Your task:
In the records below, the line with "Get details about a collection of models." opens the range and the line with "We perform multiple" closes it; print that range exactly and nothing else.

Collection entries:
········
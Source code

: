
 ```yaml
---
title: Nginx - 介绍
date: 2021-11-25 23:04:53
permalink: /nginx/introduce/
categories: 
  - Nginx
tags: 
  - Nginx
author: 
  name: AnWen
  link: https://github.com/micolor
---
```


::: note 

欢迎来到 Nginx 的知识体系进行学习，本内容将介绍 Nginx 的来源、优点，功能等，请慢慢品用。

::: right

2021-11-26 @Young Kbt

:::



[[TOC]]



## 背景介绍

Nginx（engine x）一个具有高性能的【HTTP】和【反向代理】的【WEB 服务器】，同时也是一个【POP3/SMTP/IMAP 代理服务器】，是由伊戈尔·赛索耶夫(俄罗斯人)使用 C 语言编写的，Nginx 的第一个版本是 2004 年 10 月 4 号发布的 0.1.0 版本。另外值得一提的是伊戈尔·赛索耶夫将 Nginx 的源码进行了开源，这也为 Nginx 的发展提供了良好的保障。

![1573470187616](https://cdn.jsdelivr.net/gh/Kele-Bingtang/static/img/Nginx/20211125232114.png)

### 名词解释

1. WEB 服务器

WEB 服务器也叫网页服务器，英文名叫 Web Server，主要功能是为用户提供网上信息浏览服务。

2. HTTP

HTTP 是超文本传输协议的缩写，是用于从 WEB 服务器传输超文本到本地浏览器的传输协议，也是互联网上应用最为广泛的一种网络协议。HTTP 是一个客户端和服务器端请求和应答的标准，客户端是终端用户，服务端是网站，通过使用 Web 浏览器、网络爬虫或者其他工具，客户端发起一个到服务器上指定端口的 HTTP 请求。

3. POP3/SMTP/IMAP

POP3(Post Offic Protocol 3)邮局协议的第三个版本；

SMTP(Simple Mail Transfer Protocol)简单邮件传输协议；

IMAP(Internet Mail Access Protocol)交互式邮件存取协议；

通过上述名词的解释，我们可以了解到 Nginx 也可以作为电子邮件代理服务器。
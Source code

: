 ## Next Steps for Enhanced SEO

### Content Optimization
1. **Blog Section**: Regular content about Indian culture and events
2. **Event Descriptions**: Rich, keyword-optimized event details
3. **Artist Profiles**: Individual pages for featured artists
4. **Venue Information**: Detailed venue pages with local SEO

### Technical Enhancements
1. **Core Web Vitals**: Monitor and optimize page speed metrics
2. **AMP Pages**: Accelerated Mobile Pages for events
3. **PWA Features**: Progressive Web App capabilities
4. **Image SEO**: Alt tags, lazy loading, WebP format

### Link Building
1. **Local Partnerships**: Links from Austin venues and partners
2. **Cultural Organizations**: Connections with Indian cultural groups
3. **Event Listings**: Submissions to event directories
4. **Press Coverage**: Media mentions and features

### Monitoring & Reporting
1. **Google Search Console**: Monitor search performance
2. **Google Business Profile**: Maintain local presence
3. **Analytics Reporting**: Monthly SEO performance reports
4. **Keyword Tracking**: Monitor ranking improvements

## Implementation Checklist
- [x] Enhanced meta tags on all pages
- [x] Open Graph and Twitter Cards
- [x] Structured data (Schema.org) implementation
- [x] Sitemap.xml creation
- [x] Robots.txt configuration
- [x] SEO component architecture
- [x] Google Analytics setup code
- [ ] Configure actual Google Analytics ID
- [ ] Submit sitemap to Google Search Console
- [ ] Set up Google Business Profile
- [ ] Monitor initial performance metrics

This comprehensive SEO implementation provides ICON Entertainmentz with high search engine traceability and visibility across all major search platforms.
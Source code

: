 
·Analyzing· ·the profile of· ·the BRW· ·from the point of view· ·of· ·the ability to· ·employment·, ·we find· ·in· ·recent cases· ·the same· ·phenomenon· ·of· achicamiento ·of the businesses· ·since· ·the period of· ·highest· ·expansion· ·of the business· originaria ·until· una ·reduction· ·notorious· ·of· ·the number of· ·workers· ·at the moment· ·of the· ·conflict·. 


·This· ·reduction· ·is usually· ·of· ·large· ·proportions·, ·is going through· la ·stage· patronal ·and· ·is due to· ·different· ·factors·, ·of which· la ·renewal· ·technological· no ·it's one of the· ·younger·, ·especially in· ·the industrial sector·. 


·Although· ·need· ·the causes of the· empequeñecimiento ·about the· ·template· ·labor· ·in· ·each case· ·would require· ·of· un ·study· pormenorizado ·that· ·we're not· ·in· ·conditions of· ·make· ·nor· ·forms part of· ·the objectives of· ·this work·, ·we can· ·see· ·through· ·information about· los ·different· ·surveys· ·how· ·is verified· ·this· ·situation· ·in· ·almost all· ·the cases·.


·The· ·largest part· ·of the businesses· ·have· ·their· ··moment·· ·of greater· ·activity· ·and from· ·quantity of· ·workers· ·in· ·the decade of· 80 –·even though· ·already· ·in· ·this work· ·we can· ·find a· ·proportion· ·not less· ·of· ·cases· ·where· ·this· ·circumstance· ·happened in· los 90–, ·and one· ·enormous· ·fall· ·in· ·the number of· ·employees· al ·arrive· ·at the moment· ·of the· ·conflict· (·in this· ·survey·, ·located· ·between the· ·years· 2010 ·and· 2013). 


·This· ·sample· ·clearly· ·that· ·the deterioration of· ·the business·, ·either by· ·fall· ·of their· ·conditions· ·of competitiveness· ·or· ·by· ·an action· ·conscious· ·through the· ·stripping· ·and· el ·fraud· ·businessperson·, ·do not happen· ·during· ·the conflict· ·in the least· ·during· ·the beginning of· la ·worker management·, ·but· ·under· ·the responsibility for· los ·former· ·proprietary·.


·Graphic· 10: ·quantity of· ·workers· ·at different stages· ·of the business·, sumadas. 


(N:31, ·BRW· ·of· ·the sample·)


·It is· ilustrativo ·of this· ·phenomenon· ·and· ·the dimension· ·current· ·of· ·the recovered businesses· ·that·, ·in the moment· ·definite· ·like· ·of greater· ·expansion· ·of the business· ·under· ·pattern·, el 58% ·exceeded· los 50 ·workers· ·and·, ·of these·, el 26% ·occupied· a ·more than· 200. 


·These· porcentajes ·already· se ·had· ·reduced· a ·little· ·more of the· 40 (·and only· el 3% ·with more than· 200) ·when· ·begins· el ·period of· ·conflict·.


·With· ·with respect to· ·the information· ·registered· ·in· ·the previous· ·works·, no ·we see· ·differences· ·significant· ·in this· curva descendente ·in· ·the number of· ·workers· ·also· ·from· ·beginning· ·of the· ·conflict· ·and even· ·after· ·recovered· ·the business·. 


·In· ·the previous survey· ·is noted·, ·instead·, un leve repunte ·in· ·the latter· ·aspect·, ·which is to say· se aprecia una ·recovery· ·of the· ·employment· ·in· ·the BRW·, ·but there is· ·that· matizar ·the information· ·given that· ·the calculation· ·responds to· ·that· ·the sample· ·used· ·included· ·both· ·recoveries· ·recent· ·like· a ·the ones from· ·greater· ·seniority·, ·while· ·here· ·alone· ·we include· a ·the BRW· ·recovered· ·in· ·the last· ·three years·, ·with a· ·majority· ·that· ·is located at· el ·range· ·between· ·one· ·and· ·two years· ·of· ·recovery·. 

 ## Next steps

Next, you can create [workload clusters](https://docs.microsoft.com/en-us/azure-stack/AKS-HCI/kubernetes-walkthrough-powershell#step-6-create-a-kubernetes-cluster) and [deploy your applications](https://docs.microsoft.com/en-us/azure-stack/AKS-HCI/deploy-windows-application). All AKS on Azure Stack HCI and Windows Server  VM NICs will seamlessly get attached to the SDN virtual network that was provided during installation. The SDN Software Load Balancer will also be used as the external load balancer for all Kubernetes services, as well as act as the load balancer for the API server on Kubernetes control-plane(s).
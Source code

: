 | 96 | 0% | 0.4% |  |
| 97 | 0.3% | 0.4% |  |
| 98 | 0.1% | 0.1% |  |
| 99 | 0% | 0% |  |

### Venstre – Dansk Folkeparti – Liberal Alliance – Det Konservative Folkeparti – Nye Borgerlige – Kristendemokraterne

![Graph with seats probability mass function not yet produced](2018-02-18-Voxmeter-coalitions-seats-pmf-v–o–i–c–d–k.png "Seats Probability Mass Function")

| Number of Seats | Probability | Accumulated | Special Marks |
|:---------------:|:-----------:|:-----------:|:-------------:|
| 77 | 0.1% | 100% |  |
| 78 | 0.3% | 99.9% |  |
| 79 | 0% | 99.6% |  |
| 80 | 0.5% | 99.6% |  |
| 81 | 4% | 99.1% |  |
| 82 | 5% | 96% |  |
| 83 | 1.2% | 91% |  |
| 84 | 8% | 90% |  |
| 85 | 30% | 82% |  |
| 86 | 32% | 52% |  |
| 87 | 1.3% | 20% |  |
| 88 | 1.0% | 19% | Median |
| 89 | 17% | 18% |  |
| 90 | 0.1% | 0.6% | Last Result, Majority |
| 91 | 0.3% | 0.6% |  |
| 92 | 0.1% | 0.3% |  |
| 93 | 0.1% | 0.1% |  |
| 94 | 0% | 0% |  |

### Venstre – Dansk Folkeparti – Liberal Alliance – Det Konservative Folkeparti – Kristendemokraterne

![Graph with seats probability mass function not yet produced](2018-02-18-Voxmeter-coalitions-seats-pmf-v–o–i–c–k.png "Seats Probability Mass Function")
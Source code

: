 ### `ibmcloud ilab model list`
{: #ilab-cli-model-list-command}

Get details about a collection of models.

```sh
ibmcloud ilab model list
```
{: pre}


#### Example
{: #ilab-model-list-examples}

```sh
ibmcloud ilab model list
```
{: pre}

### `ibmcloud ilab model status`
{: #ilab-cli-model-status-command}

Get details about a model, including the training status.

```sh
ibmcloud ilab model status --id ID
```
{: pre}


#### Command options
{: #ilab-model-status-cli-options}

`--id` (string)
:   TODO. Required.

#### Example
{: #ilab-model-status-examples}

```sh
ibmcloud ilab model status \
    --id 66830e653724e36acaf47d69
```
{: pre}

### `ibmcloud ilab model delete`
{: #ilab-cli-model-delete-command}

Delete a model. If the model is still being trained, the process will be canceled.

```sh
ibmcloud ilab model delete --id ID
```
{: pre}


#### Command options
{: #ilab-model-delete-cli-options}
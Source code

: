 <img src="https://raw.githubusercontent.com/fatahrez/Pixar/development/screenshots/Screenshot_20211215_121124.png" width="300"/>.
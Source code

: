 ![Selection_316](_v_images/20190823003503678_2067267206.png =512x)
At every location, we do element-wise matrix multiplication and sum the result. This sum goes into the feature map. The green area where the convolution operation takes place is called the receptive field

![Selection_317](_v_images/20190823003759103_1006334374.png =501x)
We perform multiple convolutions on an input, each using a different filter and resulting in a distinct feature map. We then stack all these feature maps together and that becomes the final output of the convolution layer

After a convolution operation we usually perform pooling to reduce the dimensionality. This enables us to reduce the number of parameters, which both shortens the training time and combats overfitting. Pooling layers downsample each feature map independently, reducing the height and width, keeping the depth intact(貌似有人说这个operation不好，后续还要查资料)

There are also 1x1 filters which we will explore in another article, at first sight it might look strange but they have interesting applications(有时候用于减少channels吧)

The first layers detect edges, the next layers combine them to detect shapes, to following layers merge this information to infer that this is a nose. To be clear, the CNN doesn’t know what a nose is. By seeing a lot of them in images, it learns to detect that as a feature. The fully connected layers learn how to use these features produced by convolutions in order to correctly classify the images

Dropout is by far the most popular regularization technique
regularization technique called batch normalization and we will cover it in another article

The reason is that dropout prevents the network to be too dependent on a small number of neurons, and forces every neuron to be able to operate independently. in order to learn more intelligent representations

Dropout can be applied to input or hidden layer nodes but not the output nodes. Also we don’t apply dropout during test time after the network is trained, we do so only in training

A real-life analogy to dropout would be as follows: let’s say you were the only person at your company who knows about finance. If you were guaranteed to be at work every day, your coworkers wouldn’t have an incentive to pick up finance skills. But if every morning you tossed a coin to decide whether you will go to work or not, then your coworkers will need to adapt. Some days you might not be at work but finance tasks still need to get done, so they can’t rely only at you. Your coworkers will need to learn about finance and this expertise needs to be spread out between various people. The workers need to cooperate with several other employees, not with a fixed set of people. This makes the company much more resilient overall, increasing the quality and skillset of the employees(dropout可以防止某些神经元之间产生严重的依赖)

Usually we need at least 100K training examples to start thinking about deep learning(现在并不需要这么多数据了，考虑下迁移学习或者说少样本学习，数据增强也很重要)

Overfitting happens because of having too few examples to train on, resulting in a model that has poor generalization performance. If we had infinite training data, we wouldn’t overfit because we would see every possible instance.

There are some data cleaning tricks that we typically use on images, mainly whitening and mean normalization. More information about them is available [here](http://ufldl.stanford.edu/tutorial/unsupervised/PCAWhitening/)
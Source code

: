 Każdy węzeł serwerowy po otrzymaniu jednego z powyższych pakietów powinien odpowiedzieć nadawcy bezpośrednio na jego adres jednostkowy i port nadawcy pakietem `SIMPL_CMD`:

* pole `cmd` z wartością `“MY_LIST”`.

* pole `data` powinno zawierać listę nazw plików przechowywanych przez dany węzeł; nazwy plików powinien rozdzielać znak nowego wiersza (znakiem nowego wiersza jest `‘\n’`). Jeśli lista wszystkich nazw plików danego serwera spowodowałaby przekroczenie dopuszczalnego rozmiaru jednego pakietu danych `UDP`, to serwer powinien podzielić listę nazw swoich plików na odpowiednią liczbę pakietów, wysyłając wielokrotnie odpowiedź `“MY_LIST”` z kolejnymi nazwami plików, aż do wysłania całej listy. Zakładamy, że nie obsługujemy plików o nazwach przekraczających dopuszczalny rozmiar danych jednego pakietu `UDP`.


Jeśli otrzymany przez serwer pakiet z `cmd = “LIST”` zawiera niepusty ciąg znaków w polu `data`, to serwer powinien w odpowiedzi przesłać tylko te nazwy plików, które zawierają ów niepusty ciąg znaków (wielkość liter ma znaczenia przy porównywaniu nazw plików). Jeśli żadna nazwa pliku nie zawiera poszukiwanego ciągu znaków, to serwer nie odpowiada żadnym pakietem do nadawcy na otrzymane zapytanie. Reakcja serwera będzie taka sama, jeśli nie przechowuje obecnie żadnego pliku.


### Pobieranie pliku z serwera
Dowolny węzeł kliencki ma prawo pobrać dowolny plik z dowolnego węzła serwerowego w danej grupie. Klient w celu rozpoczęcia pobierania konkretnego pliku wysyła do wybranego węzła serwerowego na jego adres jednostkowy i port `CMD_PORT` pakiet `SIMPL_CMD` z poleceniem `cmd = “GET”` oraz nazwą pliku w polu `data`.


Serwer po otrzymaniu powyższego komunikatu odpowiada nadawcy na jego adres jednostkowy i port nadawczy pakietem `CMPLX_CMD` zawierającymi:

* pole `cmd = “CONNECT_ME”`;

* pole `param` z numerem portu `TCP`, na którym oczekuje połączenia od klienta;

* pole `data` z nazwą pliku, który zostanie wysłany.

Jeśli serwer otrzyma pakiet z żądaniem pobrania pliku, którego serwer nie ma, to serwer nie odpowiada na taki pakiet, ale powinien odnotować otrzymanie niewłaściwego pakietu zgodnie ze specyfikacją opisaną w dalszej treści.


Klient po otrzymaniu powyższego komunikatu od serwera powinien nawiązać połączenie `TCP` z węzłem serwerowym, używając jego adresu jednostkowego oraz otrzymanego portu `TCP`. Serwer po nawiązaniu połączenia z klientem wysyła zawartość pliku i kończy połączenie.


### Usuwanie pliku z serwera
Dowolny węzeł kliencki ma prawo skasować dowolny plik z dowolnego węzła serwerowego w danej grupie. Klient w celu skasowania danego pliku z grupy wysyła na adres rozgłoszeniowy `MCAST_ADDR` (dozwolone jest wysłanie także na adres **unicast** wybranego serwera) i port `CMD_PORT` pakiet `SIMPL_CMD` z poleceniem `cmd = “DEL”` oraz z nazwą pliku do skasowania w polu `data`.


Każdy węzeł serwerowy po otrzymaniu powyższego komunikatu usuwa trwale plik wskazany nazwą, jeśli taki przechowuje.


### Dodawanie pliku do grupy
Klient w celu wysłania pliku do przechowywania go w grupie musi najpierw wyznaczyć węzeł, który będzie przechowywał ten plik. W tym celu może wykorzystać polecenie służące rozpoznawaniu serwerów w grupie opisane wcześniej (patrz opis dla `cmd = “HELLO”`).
········
Finished task:
Get details about a collection of models.

```sh
ibmcloud ilab model list
```
{: pre}


#### Example
{: #ilab-model-list-examples}

```sh
ibmcloud ilab model list
```
{: pre}

### `ibmcloud ilab model status`
{: #ilab-cli-model-status-command}

Get details about a model, including the training status.

```sh
ibmcloud ilab model status --id ID
```
{: pre}


#### Command options
{: #ilab-model-status-cli-options}

`--id` (string)
:   TODO. Required.

#### Example
{: #ilab-model-status-examples}

```sh
ibmcloud ilab model status \
    --id 66830e653724e36acaf47d69
```
{: pre}

### `ibmcloud ilab model delete`
{: #ilab-cli-model-delete-command}

Delete a model. If the model is still being trained, the process will be canceled.

```sh
ibmcloud ilab model delete --id ID
```
{: pre}


#### Command options
{: #ilab-model-delete-cli-options}
Source code

: <img src="https://raw.githubusercontent.com/fatahrez/Pixar/development/screenshots/Screenshot_20211215_121124.png" width="300"/>.
Source code

: ![Selection_316](_v_images/20190823003503678_2067267206.png =512x)
At every location, we do element-wise matrix multiplication and sum the result. This sum goes into the feature map. The green area where the convolution operation takes place is called the receptive field

![Selection_317](_v_images/20190823003759103_1006334374.png =501x)
We perform multiple convolutions on an input, each using a different filter and resulting in a distinct feature map. We then stack all these feature maps together and that becomes the final output of the convolution layer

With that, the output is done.